Thanks for the info. Where they agassizi? I've heard these are not as agressive as cacs so I wanted to see if anyone has had that specfic species.


----------



## JanS (Apr 14, 2004)

This particular pair is hongsloi's, but I have kept agassizii's and their behavior is very similar to the hongsloi.


----------



## Shaggathai (Apr 18, 2006)

I had a pair each of rams and agassizii's in a 55g. I don't recall noticing the agassizii spawn in the tank, but I did see some "might be thinking about spawning" behavior and being protective about an area. The rams spawned several times. While they were aggressive until the eggs were gone after a night or two (midnight snacks for plecos and corys), the agassizii always retreated when chased, as did the rams when the ag's were claiming an area, and the tank was large enough with enough refuge that the neither species chased very far at all before heading right back to their spawn site or chosen area. Didn't have any fish get nipped looking fins or any injuries. Was also careful to feed well away from the hot spots. In a 55g+ tank I'd be quite comfortable keeping them together again, and probably will (lost them a few months ago to a power outage).


----------



## houseofcards (Feb 16, 2005)

Thanks for sharing your experiences. One other thing I forgot to mention. The tank has about 10 amano shrimp it in as well. They are quite large though. I know my agassizi killed a few CRS I had in a smaller tank once, but I'm thinking the bigger amanos might be o.k.


----------



## Shaggathai (Apr 18, 2006)

I had adult amano's with my rams and apistos, along with angels and tetras, etc, and they did fine in that setup (at least until I cranked my temp up to 86 for discus!). Cherries (or juvenile amano's) as you found, ended up being snacks tho.


----------



## LindaC (Nov 7, 2005)

I had a pair of Blue Rams and a pair of Apisto Agg. Red Tails in my 29 gallon tank for the longest time without any problems. They grew up together. Then the female died and the male was sick for a short period of time and during this time, the rams harrased him to the point where he would not come out of a clay pot I put in the tank for him. 

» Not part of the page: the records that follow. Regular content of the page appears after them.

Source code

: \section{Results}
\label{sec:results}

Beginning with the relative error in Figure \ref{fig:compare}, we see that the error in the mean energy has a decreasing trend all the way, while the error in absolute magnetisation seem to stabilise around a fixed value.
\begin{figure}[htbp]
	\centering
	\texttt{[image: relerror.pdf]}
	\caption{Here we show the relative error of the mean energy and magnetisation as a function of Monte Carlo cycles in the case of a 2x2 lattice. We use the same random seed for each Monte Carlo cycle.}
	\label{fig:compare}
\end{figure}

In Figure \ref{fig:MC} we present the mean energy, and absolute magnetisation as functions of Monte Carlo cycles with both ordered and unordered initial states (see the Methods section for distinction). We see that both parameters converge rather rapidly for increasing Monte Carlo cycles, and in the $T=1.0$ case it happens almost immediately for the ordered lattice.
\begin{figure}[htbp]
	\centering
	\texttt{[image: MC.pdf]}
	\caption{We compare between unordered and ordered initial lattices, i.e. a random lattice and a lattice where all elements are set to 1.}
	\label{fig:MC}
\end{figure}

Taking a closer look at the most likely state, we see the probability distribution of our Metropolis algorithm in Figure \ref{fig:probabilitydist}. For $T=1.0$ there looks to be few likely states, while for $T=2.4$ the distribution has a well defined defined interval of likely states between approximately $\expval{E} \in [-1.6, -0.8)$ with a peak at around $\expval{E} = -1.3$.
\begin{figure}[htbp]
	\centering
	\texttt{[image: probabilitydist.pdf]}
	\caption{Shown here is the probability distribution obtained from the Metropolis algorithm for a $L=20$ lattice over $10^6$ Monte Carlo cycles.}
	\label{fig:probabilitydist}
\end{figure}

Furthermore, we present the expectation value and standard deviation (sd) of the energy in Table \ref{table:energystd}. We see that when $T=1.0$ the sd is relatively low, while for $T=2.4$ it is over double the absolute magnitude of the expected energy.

I moved him into my 10 gallon tank with another female that I just aquired and he's doing great in there now, he's healthy and looks spectacular. He's a big boy, bigger then my male ram so it suprised me that he let the ram harrass him.

However, I do have a pair of Apisto cauc. orange flash in the 29 gallon tank now with the pair of blue rams and they were doing fine up until last night when I noticed the two males going after each other for a brief moment. The apisto is getting bigger now, that could have a lot to do with it.

I've had many rams and apistos together in one tank though as I am extremely fond of both species.

Hope this helps!


----------